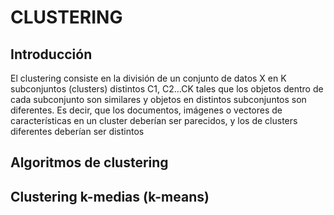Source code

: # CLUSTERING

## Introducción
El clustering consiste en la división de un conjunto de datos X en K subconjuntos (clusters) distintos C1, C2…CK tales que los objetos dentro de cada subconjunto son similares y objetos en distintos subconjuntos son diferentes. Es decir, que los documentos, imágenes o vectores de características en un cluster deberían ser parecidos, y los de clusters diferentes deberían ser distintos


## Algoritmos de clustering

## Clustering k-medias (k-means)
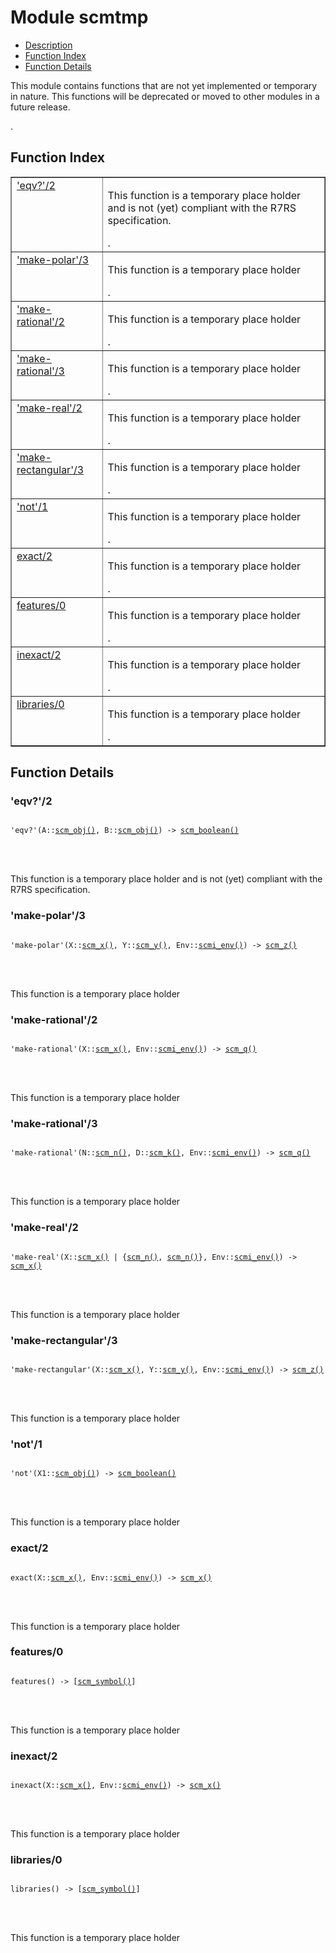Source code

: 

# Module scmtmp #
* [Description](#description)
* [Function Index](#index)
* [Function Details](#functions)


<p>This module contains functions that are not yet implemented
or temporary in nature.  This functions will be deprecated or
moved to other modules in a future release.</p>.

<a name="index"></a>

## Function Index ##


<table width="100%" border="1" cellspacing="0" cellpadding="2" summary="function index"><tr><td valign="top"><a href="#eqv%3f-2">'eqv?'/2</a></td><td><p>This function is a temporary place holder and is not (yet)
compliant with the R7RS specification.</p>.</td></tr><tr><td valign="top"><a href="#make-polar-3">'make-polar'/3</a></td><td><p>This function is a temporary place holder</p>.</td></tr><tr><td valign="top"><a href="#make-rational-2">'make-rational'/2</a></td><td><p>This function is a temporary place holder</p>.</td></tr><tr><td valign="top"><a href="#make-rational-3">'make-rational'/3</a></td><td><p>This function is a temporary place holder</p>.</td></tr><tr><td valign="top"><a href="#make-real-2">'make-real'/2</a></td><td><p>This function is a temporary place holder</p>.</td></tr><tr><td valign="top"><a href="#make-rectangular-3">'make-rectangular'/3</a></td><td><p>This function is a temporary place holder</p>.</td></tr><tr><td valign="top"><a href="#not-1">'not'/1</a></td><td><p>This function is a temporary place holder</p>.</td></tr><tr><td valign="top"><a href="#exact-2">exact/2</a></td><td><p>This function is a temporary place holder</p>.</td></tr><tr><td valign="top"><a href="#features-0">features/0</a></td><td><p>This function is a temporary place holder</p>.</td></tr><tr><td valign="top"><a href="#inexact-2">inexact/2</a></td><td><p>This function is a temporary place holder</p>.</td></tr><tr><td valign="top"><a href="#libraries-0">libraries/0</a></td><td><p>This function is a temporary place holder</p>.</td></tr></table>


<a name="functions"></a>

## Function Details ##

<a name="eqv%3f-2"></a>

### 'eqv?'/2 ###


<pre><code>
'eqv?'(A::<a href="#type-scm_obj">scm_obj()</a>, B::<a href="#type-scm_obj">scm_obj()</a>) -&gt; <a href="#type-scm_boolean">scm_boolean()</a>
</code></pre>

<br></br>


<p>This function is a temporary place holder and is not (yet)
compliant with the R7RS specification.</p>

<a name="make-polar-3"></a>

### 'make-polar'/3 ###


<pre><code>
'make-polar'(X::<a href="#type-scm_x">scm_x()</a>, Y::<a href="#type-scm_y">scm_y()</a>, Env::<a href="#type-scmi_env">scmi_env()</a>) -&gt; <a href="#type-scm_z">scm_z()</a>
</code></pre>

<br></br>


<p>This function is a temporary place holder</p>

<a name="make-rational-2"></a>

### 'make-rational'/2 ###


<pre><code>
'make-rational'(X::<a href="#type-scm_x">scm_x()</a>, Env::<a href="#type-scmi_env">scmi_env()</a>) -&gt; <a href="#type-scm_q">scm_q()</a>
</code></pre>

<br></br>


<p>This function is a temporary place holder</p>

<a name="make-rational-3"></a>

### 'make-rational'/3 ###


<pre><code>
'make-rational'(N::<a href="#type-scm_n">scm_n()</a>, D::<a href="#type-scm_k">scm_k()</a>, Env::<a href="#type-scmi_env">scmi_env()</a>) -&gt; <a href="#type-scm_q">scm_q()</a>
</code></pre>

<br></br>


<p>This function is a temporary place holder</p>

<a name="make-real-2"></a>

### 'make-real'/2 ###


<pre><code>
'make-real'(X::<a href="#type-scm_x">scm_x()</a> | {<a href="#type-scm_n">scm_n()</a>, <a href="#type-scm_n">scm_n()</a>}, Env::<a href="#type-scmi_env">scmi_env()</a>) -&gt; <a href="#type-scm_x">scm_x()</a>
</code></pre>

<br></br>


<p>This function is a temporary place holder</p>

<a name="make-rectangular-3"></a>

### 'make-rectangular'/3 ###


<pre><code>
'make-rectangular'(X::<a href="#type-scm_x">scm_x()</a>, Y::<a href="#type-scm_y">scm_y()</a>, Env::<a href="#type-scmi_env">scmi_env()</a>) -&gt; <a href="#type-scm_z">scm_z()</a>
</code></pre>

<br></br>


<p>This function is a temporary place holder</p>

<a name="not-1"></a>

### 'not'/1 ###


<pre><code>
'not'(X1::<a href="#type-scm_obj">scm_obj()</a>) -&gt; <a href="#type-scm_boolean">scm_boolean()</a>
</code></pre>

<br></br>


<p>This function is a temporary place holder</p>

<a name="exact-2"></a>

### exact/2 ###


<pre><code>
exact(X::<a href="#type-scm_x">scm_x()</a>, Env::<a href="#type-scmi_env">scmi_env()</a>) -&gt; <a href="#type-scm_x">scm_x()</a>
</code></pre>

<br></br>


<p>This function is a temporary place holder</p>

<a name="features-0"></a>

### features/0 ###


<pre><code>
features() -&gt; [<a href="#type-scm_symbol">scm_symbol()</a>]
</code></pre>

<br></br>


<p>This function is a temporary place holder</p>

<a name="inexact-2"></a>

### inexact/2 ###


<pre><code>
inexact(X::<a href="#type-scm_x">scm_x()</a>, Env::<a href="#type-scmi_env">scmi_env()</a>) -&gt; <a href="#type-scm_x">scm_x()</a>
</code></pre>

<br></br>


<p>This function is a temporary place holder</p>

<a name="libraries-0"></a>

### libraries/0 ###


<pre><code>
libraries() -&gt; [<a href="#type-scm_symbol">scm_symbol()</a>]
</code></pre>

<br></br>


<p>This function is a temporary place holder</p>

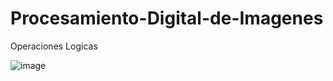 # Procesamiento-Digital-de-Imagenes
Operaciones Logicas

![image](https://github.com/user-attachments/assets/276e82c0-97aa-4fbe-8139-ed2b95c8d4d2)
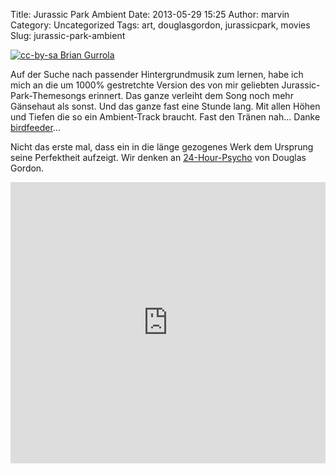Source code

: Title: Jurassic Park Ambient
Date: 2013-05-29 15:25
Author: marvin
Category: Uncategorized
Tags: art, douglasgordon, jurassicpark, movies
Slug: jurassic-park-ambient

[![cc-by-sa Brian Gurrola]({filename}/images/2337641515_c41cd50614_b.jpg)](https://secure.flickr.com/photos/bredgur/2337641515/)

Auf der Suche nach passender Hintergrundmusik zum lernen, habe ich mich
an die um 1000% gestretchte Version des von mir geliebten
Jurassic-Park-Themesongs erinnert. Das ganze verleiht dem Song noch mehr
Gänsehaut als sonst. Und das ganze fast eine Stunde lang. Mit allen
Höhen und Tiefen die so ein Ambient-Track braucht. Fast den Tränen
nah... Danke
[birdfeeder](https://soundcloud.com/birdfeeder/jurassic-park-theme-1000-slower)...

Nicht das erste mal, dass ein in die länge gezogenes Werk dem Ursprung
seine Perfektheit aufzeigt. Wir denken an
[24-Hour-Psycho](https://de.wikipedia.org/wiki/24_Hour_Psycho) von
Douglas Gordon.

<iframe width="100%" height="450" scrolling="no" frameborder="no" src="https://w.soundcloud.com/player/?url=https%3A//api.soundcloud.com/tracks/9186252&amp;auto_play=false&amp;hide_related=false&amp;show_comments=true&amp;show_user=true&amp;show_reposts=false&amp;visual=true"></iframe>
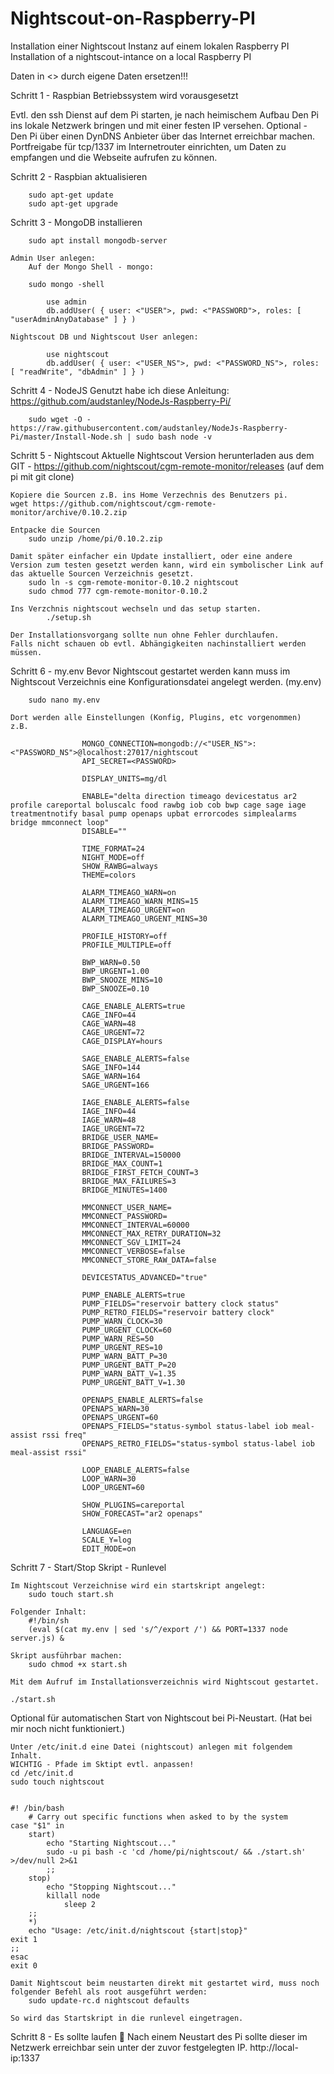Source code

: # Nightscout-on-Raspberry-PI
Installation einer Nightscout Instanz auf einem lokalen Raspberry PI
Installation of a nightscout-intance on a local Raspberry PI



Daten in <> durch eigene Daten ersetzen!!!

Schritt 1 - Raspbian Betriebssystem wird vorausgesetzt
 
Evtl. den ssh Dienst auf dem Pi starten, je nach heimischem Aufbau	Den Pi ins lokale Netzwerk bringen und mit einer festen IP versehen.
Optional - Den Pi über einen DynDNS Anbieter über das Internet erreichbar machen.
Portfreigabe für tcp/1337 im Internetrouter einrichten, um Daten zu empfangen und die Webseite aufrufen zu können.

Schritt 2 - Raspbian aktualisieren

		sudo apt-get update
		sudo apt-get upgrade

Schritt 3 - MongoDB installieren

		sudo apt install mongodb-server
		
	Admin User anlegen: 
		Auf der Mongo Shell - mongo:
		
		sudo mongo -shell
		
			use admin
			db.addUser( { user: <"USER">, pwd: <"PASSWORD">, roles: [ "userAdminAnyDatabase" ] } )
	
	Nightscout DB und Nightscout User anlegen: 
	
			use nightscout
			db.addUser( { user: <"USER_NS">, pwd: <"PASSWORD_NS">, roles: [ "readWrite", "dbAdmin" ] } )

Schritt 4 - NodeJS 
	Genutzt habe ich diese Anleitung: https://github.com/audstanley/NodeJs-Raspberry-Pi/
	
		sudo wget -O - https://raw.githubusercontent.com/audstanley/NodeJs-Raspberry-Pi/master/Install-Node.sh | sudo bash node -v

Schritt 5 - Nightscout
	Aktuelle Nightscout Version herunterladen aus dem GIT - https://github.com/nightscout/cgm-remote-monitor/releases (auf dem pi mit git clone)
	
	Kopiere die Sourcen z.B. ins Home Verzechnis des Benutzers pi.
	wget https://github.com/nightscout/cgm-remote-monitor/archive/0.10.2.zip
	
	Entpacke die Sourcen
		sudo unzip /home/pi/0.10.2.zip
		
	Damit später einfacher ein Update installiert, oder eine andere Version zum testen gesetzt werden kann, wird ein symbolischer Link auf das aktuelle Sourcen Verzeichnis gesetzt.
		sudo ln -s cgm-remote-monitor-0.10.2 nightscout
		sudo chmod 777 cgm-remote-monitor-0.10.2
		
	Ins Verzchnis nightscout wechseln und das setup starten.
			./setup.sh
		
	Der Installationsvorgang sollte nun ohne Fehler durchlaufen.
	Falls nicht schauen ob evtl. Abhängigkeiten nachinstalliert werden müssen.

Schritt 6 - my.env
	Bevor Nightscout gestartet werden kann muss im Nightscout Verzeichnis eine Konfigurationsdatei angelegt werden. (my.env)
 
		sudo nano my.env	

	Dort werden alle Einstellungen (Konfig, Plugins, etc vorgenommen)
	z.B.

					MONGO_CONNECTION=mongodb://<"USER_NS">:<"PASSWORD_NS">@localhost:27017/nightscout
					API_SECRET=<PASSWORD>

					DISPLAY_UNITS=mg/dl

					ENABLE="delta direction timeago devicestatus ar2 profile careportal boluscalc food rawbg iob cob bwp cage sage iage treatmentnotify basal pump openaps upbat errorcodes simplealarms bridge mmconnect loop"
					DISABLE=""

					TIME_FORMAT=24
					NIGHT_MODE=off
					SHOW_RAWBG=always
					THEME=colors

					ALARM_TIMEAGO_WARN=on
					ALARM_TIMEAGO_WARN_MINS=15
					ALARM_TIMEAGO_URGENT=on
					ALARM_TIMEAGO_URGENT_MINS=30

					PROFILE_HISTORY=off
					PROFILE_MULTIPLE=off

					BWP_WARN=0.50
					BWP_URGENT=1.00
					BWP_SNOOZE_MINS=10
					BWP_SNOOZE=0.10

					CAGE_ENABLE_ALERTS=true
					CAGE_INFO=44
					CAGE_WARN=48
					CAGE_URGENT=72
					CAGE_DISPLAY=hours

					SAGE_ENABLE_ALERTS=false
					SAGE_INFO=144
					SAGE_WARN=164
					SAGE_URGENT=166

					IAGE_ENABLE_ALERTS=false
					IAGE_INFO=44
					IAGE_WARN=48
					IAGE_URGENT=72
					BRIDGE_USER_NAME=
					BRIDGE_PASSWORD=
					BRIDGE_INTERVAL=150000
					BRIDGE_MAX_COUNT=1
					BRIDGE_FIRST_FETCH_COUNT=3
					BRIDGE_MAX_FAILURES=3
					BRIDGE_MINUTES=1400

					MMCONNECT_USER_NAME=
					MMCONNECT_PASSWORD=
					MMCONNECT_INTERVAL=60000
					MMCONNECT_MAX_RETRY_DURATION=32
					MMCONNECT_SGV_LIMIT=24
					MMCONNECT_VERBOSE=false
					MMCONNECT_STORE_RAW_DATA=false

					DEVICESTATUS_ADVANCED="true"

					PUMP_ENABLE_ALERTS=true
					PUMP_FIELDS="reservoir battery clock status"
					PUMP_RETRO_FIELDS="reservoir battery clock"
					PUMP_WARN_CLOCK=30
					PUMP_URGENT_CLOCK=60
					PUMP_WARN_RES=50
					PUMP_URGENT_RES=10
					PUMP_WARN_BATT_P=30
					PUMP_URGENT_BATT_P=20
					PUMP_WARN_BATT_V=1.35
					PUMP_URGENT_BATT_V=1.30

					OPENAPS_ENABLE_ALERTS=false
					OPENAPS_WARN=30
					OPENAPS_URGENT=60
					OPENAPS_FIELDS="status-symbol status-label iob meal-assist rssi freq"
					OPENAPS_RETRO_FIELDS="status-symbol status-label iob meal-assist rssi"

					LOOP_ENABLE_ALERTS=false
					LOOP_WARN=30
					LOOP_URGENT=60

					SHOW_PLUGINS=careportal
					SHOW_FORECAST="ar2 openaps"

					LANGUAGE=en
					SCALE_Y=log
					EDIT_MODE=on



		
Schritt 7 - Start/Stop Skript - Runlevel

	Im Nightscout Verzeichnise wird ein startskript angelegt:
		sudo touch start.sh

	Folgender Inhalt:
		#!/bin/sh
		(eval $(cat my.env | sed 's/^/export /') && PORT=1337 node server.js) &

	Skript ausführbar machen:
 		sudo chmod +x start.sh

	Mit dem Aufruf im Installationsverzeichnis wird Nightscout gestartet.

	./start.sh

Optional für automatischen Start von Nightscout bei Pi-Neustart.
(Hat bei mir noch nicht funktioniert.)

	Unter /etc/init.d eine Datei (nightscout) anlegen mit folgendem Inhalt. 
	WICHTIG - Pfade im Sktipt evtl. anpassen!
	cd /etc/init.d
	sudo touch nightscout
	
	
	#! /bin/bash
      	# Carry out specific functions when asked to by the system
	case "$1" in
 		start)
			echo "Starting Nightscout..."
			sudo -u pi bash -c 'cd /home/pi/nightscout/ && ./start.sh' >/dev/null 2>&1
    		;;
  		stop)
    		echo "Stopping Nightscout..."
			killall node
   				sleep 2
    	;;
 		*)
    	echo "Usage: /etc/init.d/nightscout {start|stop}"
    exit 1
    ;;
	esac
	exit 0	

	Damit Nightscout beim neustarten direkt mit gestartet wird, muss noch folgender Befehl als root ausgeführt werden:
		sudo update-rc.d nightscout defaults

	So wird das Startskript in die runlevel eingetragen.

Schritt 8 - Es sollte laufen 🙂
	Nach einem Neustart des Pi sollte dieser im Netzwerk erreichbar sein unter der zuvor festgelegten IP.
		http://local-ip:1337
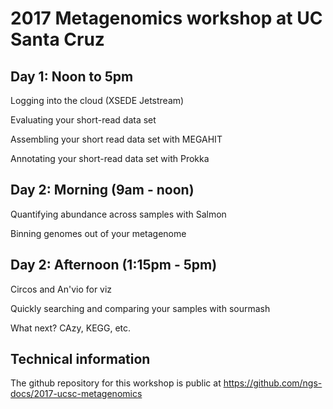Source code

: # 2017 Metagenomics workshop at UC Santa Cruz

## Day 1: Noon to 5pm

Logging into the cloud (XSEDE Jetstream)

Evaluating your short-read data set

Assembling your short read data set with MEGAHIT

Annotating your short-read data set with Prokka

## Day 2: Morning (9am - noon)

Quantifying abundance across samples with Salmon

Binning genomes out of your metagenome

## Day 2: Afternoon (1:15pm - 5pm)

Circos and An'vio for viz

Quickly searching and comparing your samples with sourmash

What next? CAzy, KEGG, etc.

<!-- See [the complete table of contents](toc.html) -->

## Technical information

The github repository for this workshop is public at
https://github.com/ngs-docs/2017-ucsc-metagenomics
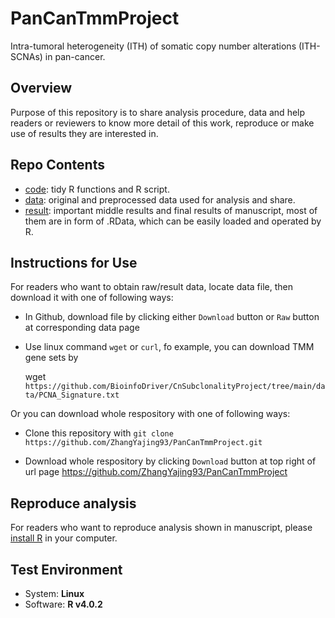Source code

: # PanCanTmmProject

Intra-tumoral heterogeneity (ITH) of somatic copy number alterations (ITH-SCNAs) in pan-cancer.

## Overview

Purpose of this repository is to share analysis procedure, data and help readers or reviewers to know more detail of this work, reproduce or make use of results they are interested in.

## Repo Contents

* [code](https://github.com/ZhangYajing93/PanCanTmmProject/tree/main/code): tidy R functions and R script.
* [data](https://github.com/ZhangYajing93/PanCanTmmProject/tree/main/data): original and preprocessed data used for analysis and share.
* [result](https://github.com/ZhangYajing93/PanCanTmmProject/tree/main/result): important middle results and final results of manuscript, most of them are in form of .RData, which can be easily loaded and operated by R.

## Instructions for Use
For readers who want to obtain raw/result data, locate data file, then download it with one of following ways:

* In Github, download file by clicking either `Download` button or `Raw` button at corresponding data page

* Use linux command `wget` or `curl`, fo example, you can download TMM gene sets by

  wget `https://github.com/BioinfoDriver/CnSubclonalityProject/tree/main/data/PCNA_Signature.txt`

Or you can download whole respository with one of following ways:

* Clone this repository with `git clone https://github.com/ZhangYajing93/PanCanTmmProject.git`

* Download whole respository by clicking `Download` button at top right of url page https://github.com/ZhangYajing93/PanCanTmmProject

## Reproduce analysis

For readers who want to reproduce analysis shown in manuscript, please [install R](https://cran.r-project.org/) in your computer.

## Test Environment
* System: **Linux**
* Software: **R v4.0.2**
_ _ _
§ **Your assignment**:
Copy every line in the entries above that has the string "Netzwerk" in it.

§ **Result below**:
Evtl. den ssh Dienst auf dem Pi starten, je nach heimischem Aufbau	Den Pi ins lokale Netzwerk bringen und mit einer festen IP versehen.
	Nach einem Neustart des Pi sollte dieser im Netzwerk erreichbar sein unter der zuvor festgelegten IP.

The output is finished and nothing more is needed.